The method of reading out information from a identification mark according to the present invention comprises the following steps.

An identification mark is created, said mark comprising a plurality of code elements according to one of the embodiments described herein.

Then, a plurality of external alternate magnetic fields of a given direction is created, magnetization of said plurality of code elements is sequentially reversed by said plurality of external magnetic fields, and each electromagnetic pulse emitted by each code element is recorded when the amplitude of said external alternate magnetic fields of a given direction levels the coercive intensity value of each said code element, and each said electromagnetic pulse is processed to obtain the information carried by each said code element.

The device shown in FIG. 9 may be used to implement the method of reading out information according to the invention.

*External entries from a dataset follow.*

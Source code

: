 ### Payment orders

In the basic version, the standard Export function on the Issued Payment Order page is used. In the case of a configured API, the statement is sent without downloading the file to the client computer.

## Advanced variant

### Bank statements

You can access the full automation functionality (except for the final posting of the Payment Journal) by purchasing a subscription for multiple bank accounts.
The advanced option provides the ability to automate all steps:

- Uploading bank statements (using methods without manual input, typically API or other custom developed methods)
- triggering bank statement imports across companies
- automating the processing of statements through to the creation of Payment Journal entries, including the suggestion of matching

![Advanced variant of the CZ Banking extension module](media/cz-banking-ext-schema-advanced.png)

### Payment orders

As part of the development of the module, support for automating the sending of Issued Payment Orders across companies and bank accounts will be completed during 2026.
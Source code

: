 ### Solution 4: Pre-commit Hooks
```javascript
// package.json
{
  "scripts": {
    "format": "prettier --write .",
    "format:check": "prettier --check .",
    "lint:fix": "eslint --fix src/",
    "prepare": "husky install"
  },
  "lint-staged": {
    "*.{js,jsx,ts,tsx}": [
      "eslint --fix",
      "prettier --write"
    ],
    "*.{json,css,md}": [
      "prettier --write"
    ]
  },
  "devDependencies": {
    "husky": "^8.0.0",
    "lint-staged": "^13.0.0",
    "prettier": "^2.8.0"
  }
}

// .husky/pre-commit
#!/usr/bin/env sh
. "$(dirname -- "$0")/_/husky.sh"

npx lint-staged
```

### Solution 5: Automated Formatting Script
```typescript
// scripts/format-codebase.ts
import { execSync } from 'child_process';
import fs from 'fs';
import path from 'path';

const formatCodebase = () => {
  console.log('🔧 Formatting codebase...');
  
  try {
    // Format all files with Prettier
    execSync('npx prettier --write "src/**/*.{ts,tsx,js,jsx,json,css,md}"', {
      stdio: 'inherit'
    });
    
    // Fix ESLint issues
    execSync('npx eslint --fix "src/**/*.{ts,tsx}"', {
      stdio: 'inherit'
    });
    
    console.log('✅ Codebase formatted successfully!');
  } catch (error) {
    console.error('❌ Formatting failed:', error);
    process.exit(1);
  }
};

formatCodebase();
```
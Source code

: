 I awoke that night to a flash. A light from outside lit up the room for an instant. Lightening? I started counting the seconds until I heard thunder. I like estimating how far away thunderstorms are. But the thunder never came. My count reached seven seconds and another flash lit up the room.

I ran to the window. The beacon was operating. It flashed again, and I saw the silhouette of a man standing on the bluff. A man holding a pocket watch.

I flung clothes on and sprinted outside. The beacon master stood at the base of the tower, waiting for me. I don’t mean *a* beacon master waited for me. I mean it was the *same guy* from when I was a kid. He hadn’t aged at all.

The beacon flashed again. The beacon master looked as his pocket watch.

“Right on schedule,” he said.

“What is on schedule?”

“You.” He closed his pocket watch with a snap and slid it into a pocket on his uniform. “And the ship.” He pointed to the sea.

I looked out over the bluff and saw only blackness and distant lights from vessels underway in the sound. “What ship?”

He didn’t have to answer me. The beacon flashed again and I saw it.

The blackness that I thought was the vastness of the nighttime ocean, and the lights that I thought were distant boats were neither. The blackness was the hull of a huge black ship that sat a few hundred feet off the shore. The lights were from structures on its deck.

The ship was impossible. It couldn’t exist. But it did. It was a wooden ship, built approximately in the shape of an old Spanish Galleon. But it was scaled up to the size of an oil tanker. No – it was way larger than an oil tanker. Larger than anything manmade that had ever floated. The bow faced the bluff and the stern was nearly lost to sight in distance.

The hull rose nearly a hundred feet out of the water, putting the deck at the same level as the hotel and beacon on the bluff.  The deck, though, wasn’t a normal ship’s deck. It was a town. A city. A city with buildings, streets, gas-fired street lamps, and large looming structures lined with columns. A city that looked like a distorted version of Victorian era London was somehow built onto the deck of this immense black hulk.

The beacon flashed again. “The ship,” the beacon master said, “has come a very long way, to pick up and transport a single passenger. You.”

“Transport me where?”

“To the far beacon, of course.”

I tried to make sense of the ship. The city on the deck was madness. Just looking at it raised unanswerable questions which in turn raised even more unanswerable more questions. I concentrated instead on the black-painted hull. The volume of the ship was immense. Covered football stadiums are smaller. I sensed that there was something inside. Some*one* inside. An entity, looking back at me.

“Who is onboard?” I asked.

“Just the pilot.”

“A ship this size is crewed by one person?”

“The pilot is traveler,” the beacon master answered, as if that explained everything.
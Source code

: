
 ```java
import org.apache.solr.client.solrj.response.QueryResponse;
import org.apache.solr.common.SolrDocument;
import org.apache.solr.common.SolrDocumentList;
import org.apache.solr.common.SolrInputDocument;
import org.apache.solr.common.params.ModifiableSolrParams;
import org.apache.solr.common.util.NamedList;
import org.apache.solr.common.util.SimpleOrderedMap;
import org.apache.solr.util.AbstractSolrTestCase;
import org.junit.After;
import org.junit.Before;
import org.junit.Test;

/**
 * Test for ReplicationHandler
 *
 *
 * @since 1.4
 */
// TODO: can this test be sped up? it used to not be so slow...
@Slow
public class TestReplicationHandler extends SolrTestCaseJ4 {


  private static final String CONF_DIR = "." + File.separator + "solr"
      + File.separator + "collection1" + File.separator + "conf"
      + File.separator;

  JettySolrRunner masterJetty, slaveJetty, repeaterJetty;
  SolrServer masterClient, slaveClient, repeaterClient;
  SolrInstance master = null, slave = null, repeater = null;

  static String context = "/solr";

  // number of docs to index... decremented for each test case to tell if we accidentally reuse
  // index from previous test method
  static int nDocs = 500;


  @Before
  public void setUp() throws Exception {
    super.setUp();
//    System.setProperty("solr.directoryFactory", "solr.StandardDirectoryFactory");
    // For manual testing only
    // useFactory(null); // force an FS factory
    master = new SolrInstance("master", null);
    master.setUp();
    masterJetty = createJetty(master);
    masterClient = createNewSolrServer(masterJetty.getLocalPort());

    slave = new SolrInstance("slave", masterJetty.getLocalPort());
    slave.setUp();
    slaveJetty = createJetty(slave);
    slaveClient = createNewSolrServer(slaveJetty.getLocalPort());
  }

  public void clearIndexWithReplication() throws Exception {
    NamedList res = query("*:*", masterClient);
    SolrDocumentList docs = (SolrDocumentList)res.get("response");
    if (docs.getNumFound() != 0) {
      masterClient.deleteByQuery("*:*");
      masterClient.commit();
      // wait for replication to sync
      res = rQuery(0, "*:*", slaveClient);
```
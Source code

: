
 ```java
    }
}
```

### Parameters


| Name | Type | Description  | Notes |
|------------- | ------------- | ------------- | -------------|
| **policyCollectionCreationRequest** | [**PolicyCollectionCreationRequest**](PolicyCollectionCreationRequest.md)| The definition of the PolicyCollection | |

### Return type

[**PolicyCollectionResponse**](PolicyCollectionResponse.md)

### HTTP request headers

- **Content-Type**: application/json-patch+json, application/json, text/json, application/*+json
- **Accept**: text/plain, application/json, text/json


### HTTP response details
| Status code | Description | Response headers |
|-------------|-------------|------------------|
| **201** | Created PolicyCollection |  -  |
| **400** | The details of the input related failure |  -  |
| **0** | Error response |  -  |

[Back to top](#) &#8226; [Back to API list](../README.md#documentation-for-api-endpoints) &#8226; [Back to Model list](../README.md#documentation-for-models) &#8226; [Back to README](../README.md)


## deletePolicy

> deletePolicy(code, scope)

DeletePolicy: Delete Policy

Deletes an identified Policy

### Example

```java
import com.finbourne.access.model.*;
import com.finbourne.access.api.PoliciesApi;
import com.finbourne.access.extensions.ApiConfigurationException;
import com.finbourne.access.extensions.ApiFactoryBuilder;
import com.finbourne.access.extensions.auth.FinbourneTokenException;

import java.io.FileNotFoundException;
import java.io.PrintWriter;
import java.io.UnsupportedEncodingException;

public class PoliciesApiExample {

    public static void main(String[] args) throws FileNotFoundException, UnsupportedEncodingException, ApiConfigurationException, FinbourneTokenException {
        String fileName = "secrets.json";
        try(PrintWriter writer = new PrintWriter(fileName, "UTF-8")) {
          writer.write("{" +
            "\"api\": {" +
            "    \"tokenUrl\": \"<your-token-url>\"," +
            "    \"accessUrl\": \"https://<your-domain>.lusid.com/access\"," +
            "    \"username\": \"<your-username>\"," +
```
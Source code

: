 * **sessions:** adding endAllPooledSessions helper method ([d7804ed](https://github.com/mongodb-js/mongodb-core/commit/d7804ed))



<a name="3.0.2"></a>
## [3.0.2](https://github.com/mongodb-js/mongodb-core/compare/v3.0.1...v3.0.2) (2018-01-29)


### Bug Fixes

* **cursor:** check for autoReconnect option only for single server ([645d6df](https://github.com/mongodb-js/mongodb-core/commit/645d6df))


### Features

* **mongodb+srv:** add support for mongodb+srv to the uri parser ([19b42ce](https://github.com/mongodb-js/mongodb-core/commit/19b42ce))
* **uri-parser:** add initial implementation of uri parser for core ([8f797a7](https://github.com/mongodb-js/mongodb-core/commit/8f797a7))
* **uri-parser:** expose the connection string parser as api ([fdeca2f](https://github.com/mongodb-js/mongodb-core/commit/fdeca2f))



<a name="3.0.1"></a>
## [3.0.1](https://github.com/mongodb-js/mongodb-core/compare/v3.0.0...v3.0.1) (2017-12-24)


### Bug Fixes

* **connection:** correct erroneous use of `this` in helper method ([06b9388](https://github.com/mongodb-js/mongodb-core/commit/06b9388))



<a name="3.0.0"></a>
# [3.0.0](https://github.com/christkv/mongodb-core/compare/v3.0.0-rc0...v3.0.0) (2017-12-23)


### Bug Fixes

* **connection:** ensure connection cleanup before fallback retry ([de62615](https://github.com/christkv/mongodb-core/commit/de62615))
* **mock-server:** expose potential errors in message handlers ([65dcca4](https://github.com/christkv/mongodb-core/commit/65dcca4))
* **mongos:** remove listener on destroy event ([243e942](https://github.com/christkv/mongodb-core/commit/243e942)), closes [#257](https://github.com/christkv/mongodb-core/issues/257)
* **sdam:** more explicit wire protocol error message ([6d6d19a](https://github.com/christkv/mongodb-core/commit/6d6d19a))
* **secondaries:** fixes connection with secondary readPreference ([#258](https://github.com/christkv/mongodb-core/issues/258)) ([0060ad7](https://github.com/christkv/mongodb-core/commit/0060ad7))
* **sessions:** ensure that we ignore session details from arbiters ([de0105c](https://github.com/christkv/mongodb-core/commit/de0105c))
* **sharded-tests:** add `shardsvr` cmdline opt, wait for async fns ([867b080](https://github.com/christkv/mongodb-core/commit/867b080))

Said device comprises a source of magnetic field, a Helmholtz coil in the particular embodiment, generating a plurality of external alternate magnetic fields of a given direction, each of said fields having a different rate of change with time. Low- or high-frequency alternative current f is applied to the coil 6.

Three sources 6 of magnetic field are advantageously provided to ensure the reliable identification mark operation, said source generating the magnetic fields whose vectors are oriented along three mutually perpendicular directions as shown in FIG. 9. The device also has a reception antenna 7 connected to a signal processing unit 8.

A quadratic component of the magnetization reversal current having a frequency 2f is used to detect and identify the marks. A low-frequency filter is used for signal suppression at the frequency f, said filter forming a part of said signal processing unit 8 also comprising an analog-to-digital converter and a digital signal processor. The signal processing technique and the means used to perform such processing are well-known and not described herein in detail as not relevant to the essence of the invention.

The proposed method is implemented using the above described device in the following manner. An object 10 provided with an identification mark is caused to move along a conveying means 9 via a data reading means where said object 10 is subject to a low-frequency or a high-frequency field generated by a Helmholtz coil. Magnetization of the code elements is sequentially reversed by the action of said magnetic fields as their coercive intensity increases. Said magnetization reversal will last at the frequency 2f until said code elements are remain within the effective range of the alternative current with sufficient amplitude.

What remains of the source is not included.